A good benefit program for key employees at small businesses should meet at least 3 requirements:

1. It should be deductible for the employer.

2. It should not generate additional taxable income for the employee.

3. It should be customizable by the employer.

Some of the usual executive benefits may be less appealing than they used to be. The split-dollar landscape has changed. Corporate-owned life insurance policies have enjoyed the scrutiny of Congress recently, and deferred compensation plans may be the subject of legislative action in the near future. Qualified plans are attractive, but must comply with specific government regulations.

Fortunately, long term care insurance still meets the requirements for a good executive carveout benefit.

Tax-qualified long term care insurance occupies a special place in the tax code.

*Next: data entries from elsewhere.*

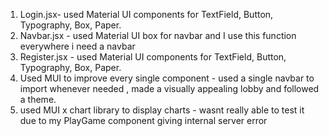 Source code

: 1) Login.jsx- used Material UI components for TextField, Button, Typography, Box, Paper.
2) Navbar.jsx - used Material UI box for navbar and  I use this function everywhere i need a navbar
3) Register.jsx - used Material UI components for TextField, Button, Typography, Box, Paper.
4) Used MUI to improve every single component - used a single navbar to import whenever needed , made a visually appealing lobby and followed a theme. 
5) used MUI x chart library to display charts - wasnt really able to test it due to my PlayGame component giving internal server error
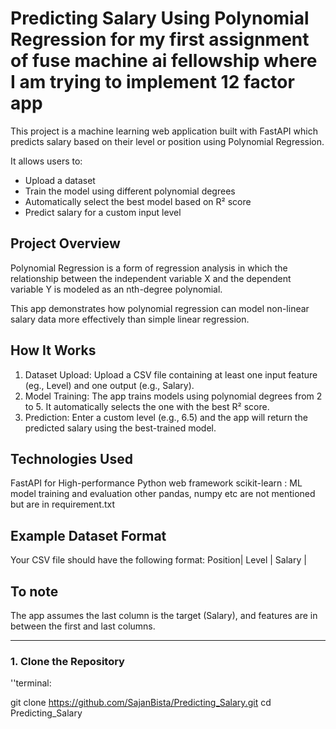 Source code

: # Predicting Salary Using Polynomial Regression for my first assignment of fuse machine ai fellowship where I am trying to implement 12 factor app

This project is a machine learning web application built with FastAPI which predicts salary based on their level or position using Polynomial Regression.

It allows users to:
- Upload a dataset
- Train the model using different polynomial degrees
- Automatically select the best model based on R² score
- Predict salary for a custom input level


## Project Overview

Polynomial Regression is a form of regression analysis in which the relationship between the independent variable X and the dependent variable Y is modeled as an nth-degree polynomial.

This app demonstrates how polynomial regression can model non-linear salary data more effectively than simple linear regression.


## How It Works
1. Dataset Upload: Upload a CSV file containing at least one input feature (eg., Level) and one output (e.g., Salary).
2. Model Training: The app trains models using polynomial degrees from 2 to 5. It automatically selects the one with the best R² score.
3. Prediction: Enter a custom level (e.g., 6.5) and the app will return the predicted salary using the best-trained model.



## Technologies Used                  
FastAPI for High-performance Python web framework
scikit-learn : ML model training and evaluation 
other pandas, numpy etc are not mentioned but are in requirement.txt



## Example Dataset Format

Your CSV file should have the following format:
Position| Level | Salary  |

## To note
The app assumes the last column is the target (Salary), and features are in between the first and last columns.

---



### 1. Clone the Repository

''terminal:

git clone https://github.com/SajanBista/Predicting_Salary.git
cd Predicting_Salary
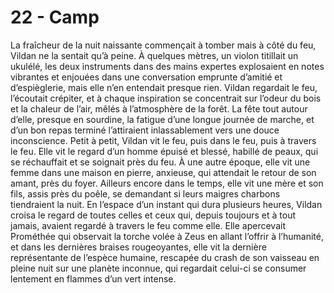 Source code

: # 22 - Camp

La fraîcheur de la nuit naissante commençait à tomber mais à côté du feu, Vildan ne la sentait qu’à peine. À quelques mètres, un violon titillait un ukulélé, les deux instruments dans des mains expertes explosaient en notes vibrantes et enjouées dans une conversation emprunte d’amitié et d’espièglerie, mais elle n’en entendait presque rien. Vildan regardait le feu, l’écoutait crépiter, et à chaque inspiration se concentrait sur l’odeur du bois et la chaleur de l’air, mêlés à l’atmosphère de la forêt. La fête tout autour d’elle, presque en sourdine, la fatigue d’une longue journée de marche, et d’un bon repas terminé l’attiraient inlassablement vers une douce inconscience. Petit à petit, Vildan vit le feu, puis dans le feu, puis à travers le feu. Elle vit le regard d’un homme épuisé et blessé, habillé de peaux, qui se réchauffait et se soignait près du feu. À une autre époque, elle vit une femme dans une maison en pierre, anxieuse, qui attendait le retour de son amant, près du foyer. Ailleurs encore dans le temps, elle vit une mère et son fils, assis près du poêle, se demandant si leurs maigres charbons tiendraient la nuit. En l’espace d’un instant qui dura plusieurs heures, Vildan croisa le regard de toutes celles et ceux qui, depuis toujours et à tout jamais, avaient regardé à travers le feu comme elle. Elle apercevait Prométhée qui observait la torche volée à Zeus en allant l’offrir à l’humanité, et dans les dernières braises rougeoyantes, elle vit la dernière représentante de l’espèce humaine, rescapée du crash de son vaisseau en pleine nuit sur une planète inconnue, qui regardait celui-ci se consumer lentement en flammes d’un vert intense. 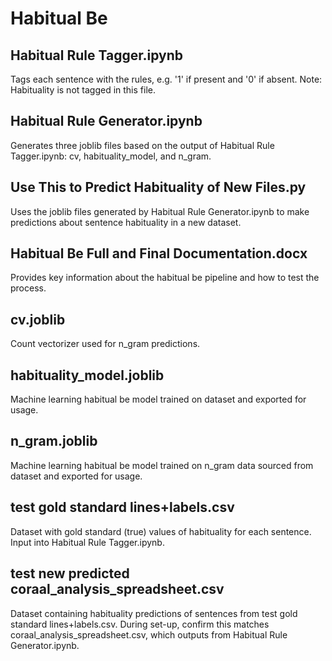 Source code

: # **Habitual Be** 

## Habitual Rule Tagger.ipynb

Tags each sentence with the rules, e.g. '1' if present and '0' if absent. Note: Habituality is not tagged in this file.

## Habitual Rule Generator.ipynb

Generates three joblib files based on the output of Habitual Rule Tagger.ipynb: cv, habituality_model, and n_gram. 

## Use This to Predict Habituality of New Files.py

Uses the joblib files generated by Habitual Rule Generator.ipynb to make predictions about sentence habituality in a new dataset.

## Habitual Be Full and Final Documentation.docx

Provides key information about the habitual be pipeline and how to test the process.

## cv.joblib

Count vectorizer used for n_gram predictions. 

## habituality_model.joblib

Machine learning habitual be  model trained on dataset and exported for usage.

## n_gram.joblib

Machine learning habitual be model trained on n_gram data sourced from dataset and exported for usage.

## test gold standard lines+labels.csv

Dataset with gold standard (true) values of habituality for each sentence. Input into Habitual Rule Tagger.ipynb.

## test new predicted coraal_analysis_spreadsheet.csv

Dataset containing habituality predictions of sentences from test gold standard lines+labels.csv. During set-up, confirm this matches coraal_analysis_spreadsheet.csv, which outputs from Habitual Rule Generator.ipynb.
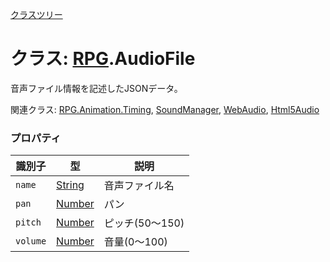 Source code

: [クラスツリー](index.md)

# クラス: [RPG](RPG.md).AudioFile
音声ファイル情報を記述したJSONデータ。

関連クラス: [RPG.Animation.Timing](RPG.Animation.Timing.md), [SoundManager](SoundManager.md), [WebAudio](WebAudio.md), [Html5Audio](Html5Audio.md)

### プロパティ

| 識別子 | 型 | 説明 |
| --- | --- | --- |
| `name` | [String](String.md) | 音声ファイル名 |
| `pan` | [Number](Number.md) | パン |
| `pitch` | [Number](Number.md) | ピッチ(50〜150) |
| `volume` | [Number](Number.md) | 音量(0〜100) |

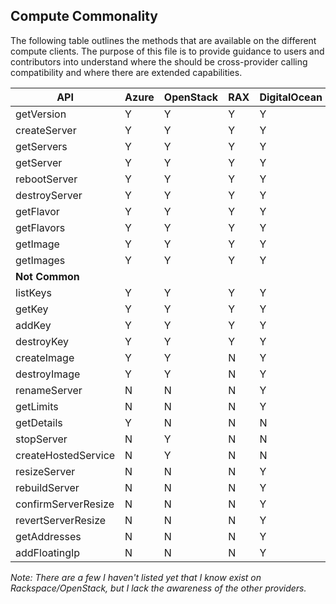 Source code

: ## Compute Commonality

The following table outlines the methods that are available on the different compute clients. The purpose of this file is to provide guidance to users and contributors into understand where the should be cross-provider calling compatibility and where there are extended capabilities.

<table>
<tr>
<th>API</th>
<th>Azure</th>
<th>OpenStack</th>
<th>RAX</th>
<th>DigitalOcean</th>
</tr>
<tbody>
<tr><td>getVersion</td><td>Y</td><td>Y</td><td>Y</td><td>Y</td><td>Y</td><td>N</td></tr>
<tr><td>createServer</td><td>Y</td><td>Y</td><td>Y</td><td>Y</td><td>Y</td><td>Y</td></tr>
<tr><td>getServers</td><td>Y</td><td>Y</td><td>Y</td><td>Y</td><td>Y</td><td>Y</td></tr>
<tr><td>getServer</td><td>Y</td><td>Y</td><td>Y</td><td>Y</td><td>Y</td><td>Y</td></tr>
<tr><td>rebootServer</td><td>Y</td><td>Y</td><td>Y</td><td>Y</td><td>Y</td><td>Y</td></tr>
<tr><td>destroyServer</td><td>Y</td><td>Y</td><td>Y</td><td>Y</td><td>Y</td><td>Y</td></tr>
<tr><td>getFlavor</td><td>Y</td><td>Y</td><td>Y</td><td>Y</td><td>Y</td><td>Y</td></tr>
<tr><td>getFlavors</td><td>Y</td><td>Y</td><td>Y</td><td>Y</td><td>Y</td><td>Y</td></tr>
<tr><td>getImage</td><td>Y</td><td>Y</td><td>Y</td><td>Y</td><td>Y</td><td>Y</td></tr>
<tr><td>getImages</td><td>Y</td><td>Y</td><td>Y</td><td>Y</td><td>Y</td><td>Y</td></tr>
<tr><td colspan="6"><strong>Not Common</strong></td></tr>
<tr><td>listKeys</td><td>Y</td><td>Y</td><td>Y</td><td>Y</td><td>N</td><td>Y</td></tr>
<tr><td>getKey</td><td>Y</td><td>Y</td><td>Y</td><td>Y</td><td>N</td><td>Y</td></tr>
<tr><td>addKey</td><td>Y</td><td>Y</td><td>Y</td><td>Y</td><td>N</td><td>Y</td></tr>
<tr><td>destroyKey</td><td>Y</td><td>Y</td><td>Y</td><td>Y</td><td>N</td><td>Y</td></tr>
<tr><td>createImage</td><td>Y</td><td>Y</td><td>N</td><td>Y</td><td>Y</td><td>N</td></tr>
<tr><td>destroyImage</td><td>Y</td><td>Y</td><td>N</td><td>Y</td><td>Y</td><td>Y</td></tr>
<tr><td>renameServer</td><td>N</td><td>N</td><td>N</td><td>Y</td><td>Y</td><td>Y</td></tr>
<tr><td>getLimits</td><td>N</td><td>N</td><td>N</td><td>Y</td><td>Y</td><td>N</td></tr>
<tr><td>getDetails</td><td>Y</td><td>N</td><td>N</td><td>N</td><td>N</td><td>N</td></tr>
<tr><td>stopServer</td><td>N</td><td>Y</td><td>N</td><td>N</td><td>N</td><td>N</td></tr>
<tr><td>createHostedService</td><td>N</td><td>Y</td><td>N</td><td>N</td><td>N</td><td>N</td></tr>
<tr><td>resizeServer</td><td>N</td><td>N</td><td>N</td><td>Y</td><td>Y</td><td>N</td></tr>
<tr><td>rebuildServer</td><td>N</td><td>N</td><td>N</td><td>Y</td><td>Y</td><td>N</td></tr>
<tr><td>confirmServerResize</td><td>N</td><td>N</td><td>N</td><td>Y</td><td>Y</td><td>N</td></tr>
<tr><td>revertServerResize</td><td>N</td><td>N</td><td>N</td><td>Y</td><td>Y</td><td>N</td></tr>
<tr><td>getAddresses</td><td>N</td><td>N</td><td>N</td><td>Y</td><td>Y</td><td>N</td></tr>
<tr><td>addFloatingIp</td><td>N</td><td>N</td><td>N</td><td>Y</td><td>N</td><td>N</td></tr>
</tbody>
</table>

*Note: There are a few I haven't listed yet that I know exist on Rackspace/OpenStack, but I lack the awareness of the other providers.*
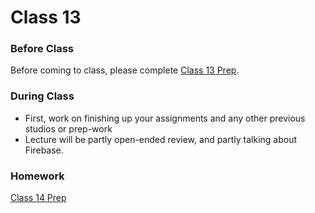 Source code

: # Class 13

### Before Class
Before coming to class, please complete [Class 13 Prep](../class13-prep).

### During Class
* First, work on finishing up your assignments and any other previous studios or prep-work
* Lecture will be partly open-ended review, and partly talking about Firebase.

### Homework
[Class 14 Prep](../class14-prep)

When an employer buys coverage for selected employees, the employer might be able to deduct the premium payments. Employer-paid premium does not generate additional taxable income for the employee even though the employee is the owner of the LTC policy.

Benefits from the tax-qualified LTC policy paid to the employee are likewise tax-free. The same results apply to a tax-qualified LTC policy purchased by the employer for the employees spouse. There are not many products with as many tax advantages as tax-qualified LTC insurance.

A tax-qualified LTC policy can be a limited-pay policy, or it can be continuous pay. A limited-pay policy, which is paid up after a fixed number of years or at age 65, is appealing to an employer because it has a preset cost payable over a determinable period of time.

Usually, the premium is somewhat higher on a limited-pay policy, which generates a larger tax deduction for the employer. When employees retire, they may receive paid-up LTC policies instead of the traditional “gold watch.”

A benefit plan for key employees that uses tax-qualified LTC insurance offers another appealing feature: flexibility.

The employer can, for example, decide that only employees above a certain level who have been employed by the employer for a specified number of years will be eligible to participate.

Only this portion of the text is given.